Ces derniers mobilisent souvent, pour y décrire les périls qui menacent notre lien social ère de la révolution numérique, les travaux du philosophe utilitariste Jérémy Bentham, qui évoquait le panoptique, soit un type d’architecture carcérale, à la fin du XVIIIème siècle. L'objectif de la structure panoptique est de permettre à un gardien, logé dans une tour centrale, d'observer tous les prisonniers, enfermés dans des cellules individuelles autour de la tour, sans que ceux-ci puissent savoir s'ils sont observés. Ce type de structure devait ainsi donner aux détenus le sentiment d'être surveillés constamment et ce, sans le savoir véritablement : les outils numériques pourraient alors contribuer à annihiler nos libertés dans une version moderne du panoptique. Le philosophe Michel Foucault, dans son ouvrage « Surveiller et punir » de 1975, avait fait d’ailleurs du panoptique le modèle abstrait d'une société disciplinaire, avec le danger d’un contrôle social total. Certains regardent aussi comme préoccupant le pouvoir de marché atteint aujourd’hui par les grandes sociétés technologiques, qui chercherait, en se jouant des frontières nationales, à contourner le pouvoir politique et la souveraineté des États, en stockant des données sensibles, comme celles autour des déplacements et de la santé des individus. Pour assurer la protection de ses données, le gouvernement français vient d'annoncer que l'application StopCovid serait disponible à partir du 2 juin et ce, sans avoir eu recours aux entreprises Apple et Google, afin de préserver la souveraineté numérique de la France face aux GAFAM américaines.
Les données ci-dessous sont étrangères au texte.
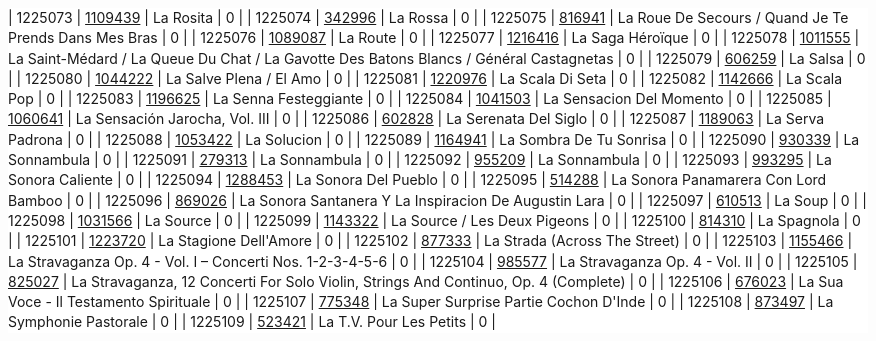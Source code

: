 | 1225073 | [1109439](https://www.discogs.com/master/1109439) | La Rosita | 0 |
| 1225074 | [342996](https://www.discogs.com/master/342996) | La Rossa | 0 |
| 1225075 | [816941](https://www.discogs.com/master/816941) | La Roue De Secours / Quand Je Te Prends Dans Mes Bras | 0 |
| 1225076 | [1089087](https://www.discogs.com/master/1089087) | La Route | 0 |
| 1225077 | [1216416](https://www.discogs.com/master/1216416) | La Saga Héroïque | 0 |
| 1225078 | [1011555](https://www.discogs.com/master/1011555) | La Saint-Médard / La Queue Du Chat / La Gavotte Des Batons Blancs / Général Castagnetas | 0 |
| 1225079 | [606259](https://www.discogs.com/master/606259) | La Salsa | 0 |
| 1225080 | [1044222](https://www.discogs.com/master/1044222) | La Salve Plena / El Amo | 0 |
| 1225081 | [1220976](https://www.discogs.com/master/1220976) | La Scala Di Seta | 0 |
| 1225082 | [1142666](https://www.discogs.com/master/1142666) | La Scala Pop | 0 |
| 1225083 | [1196625](https://www.discogs.com/master/1196625) | La Senna Festeggiante | 0 |
| 1225084 | [1041503](https://www.discogs.com/master/1041503) | La Sensacion Del Momento | 0 |
| 1225085 | [1060641](https://www.discogs.com/master/1060641) | La Sensación Jarocha, Vol. III | 0 |
| 1225086 | [602828](https://www.discogs.com/master/602828) | La Serenata Del Siglo | 0 |
| 1225087 | [1189063](https://www.discogs.com/master/1189063) | La Serva Padrona | 0 |
| 1225088 | [1053422](https://www.discogs.com/master/1053422) | La Solucion | 0 |
| 1225089 | [1164941](https://www.discogs.com/master/1164941) | La Sombra De Tu Sonrisa | 0 |
| 1225090 | [930339](https://www.discogs.com/master/930339) | La Sonnambula | 0 |
| 1225091 | [279313](https://www.discogs.com/master/279313) | La Sonnambula | 0 |
| 1225092 | [955209](https://www.discogs.com/master/955209) | La Sonnambula | 0 |
| 1225093 | [993295](https://www.discogs.com/master/993295) | La Sonora Caliente | 0 |
| 1225094 | [1288453](https://www.discogs.com/master/1288453) | La Sonora Del Pueblo | 0 |
| 1225095 | [514288](https://www.discogs.com/master/514288) | La Sonora Panamarera Con Lord Bamboo | 0 |
| 1225096 | [869026](https://www.discogs.com/master/869026) | La Sonora Santanera Y La Inspiracion De Augustin Lara | 0 |
| 1225097 | [610513](https://www.discogs.com/master/610513) | La Soup | 0 |
| 1225098 | [1031566](https://www.discogs.com/master/1031566) | La Source | 0 |
| 1225099 | [1143322](https://www.discogs.com/master/1143322) | La Source / Les Deux Pigeons | 0 |
| 1225100 | [814310](https://www.discogs.com/master/814310) | La Spagnola | 0 |
| 1225101 | [1223720](https://www.discogs.com/master/1223720) | La Stagione Dell'Amore | 0 |
| 1225102 | [877333](https://www.discogs.com/master/877333) | La Strada (Across The Street) | 0 |
| 1225103 | [1155466](https://www.discogs.com/master/1155466) | La Stravaganza Op. 4 - Vol. I – Concerti Nos. 1-2-3-4-5-6 | 0 |
| 1225104 | [985577](https://www.discogs.com/master/985577) | La Stravaganza Op. 4 - Vol. II | 0 |
| 1225105 | [825027](https://www.discogs.com/master/825027) | La Stravaganza, 12 Concerti For Solo Violin, Strings And Continuo, Op. 4 (Complete) | 0 |
| 1225106 | [676023](https://www.discogs.com/master/676023) | La Sua Voce - Il Testamento Spirituale | 0 |
| 1225107 | [775348](https://www.discogs.com/master/775348) | La Super Surprise Partie Cochon D'Inde | 0 |
| 1225108 | [873497](https://www.discogs.com/master/873497) | La Symphonie Pastorale | 0 |
| 1225109 | [523421](https://www.discogs.com/master/523421) | La T.V. Pour Les Petits | 0 |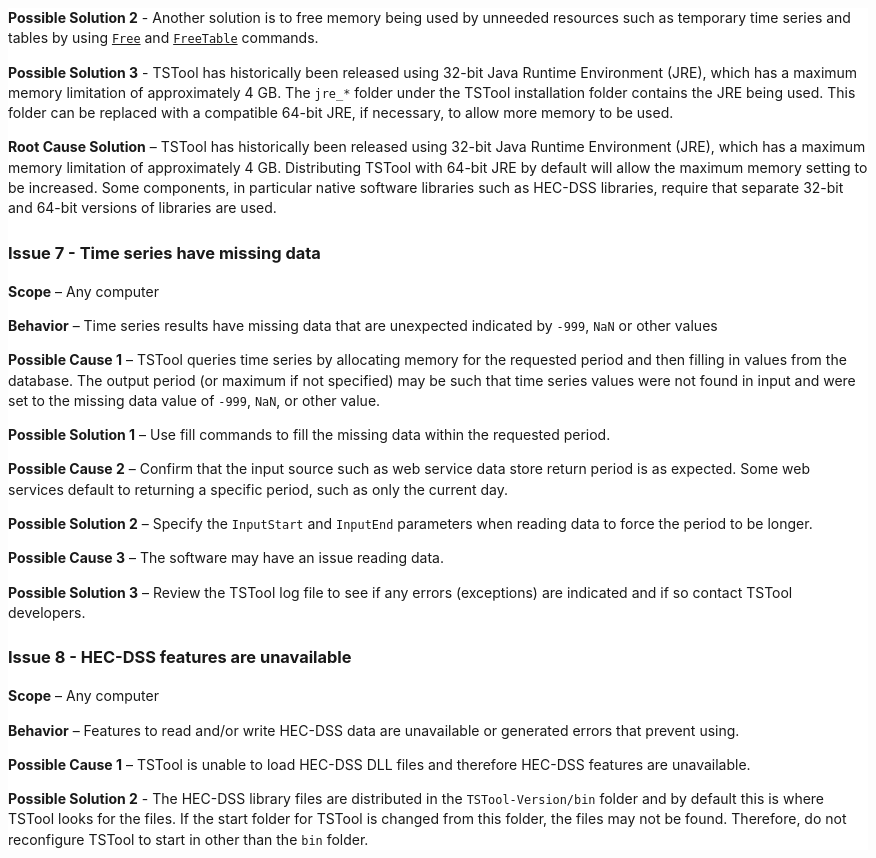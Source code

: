 **Possible Solution 2** - Another solution is to free memory being used by unneeded resources
such as temporary time series and tables by using [`Free`](../command-ref/Free/Free.md) and [`FreeTable`](../command-ref/FreeTable/FreeTable.md) commands.

**Possible Solution 3** - TSTool has historically been released using 32-bit Java Runtime Environment (JRE),
which has a maximum memory limitation of approximately 4 GB.
The `jre_*` folder under the TSTool installation folder contains the JRE being used.
This folder can be replaced with a compatible 64-bit JRE, if necessary, to allow more memory to be used.

**Root Cause Solution** – TSTool has historically been released using 32-bit Java Runtime Environment (JRE),
which has a maximum memory limitation of approximately 4 GB.
Distributing TSTool with 64-bit JRE by default will allow the maximum memory setting to be increased.
Some components, in particular native software libraries such as HEC-DSS libraries,
require that separate 32-bit and 64-bit versions of libraries are used.

### Issue 7 - Time series have missing data ###

**Scope** – Any computer

**Behavior** – Time series results have missing data that are unexpected indicated by `-999`, `NaN` or other values

**Possible Cause 1** – TSTool queries time series by allocating memory for the requested
period and then filling in values from the database.
The output period (or maximum if not specified) may be such that time series values were not found
in input and were set to the missing data value of `-999`, `NaN`, or other value.

**Possible Solution 1** – Use fill commands to fill the missing data within the requested period.

**Possible Cause 2** – Confirm that the input source such as web service data store
return period is as expected.  Some web services default to returning a specific period,
such as only the current day.

**Possible Solution 2** – Specify the `InputStart` and `InputEnd` parameters when reading data to force the period to be longer.

**Possible Cause 3** – The software may have an issue reading data.

**Possible Solution 3** – Review the TSTool log file to see if any errors (exceptions) are indicated and if so contact TSTool developers.

### Issue 8 - HEC-DSS features are unavailable ###

**Scope** – Any computer

**Behavior** – Features to read and/or write HEC-DSS data are unavailable or generated errors that prevent using.

**Possible Cause 1** – TSTool is unable to load HEC-DSS DLL files and therefore HEC-DSS features are unavailable.

**Possible Solution 2** - The HEC-DSS library files are distributed in the `TSTool-Version/bin`
folder and by default this is where TSTool looks for the files.
If the start folder for TSTool is changed from this folder, the files may not be found.
Therefore, do not reconfigure TSTool to start in other than the `bin` folder.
Mais les apports de telles applications, couplées à des régulations juridiques efficaces, ne peuvent être négligées, pour empêcher une reprise de l’épidémie. Le projet prévoit que l’application permette aux smartphones de repérer et mémoriser les personnes dans notre proximité immédiate (dans un rayon de deux mètres) et de nous avertir si l’une d’entre elle contracte le Covid-19, en s’appuyant sur la technologie Bluetooth. Même si les potentialités de ce type de technologie sont incontestables, notamment lorsqu’elle est couplée à une stratégie de dépistage de la population, son efficacité n’est pas encore totalement démontrée, tandis qu’en s’appuyant sur le smartphone, elle se heurte aussi à l’écueil de la fracture numérique, et des inégalités en matière d’équipement numérique et de maîtrise de certaines techniques (comme le Bluetooth). Notamment en termes d’âge, puisque les plus âgés ne possèdent pas forcément de smartphone.
Dès lors, le gouvernement a rappelé qu’il fallait se donner le temps de la réflexion et du débat parlementaire, et celui de la mise au point technique de ce type d’application, afin d’arrêter un compromis acceptable entre le respect de la privacy, et l’exploitation de tels outils face à la crise sanitaire et au risque de reprise de l’épidémie.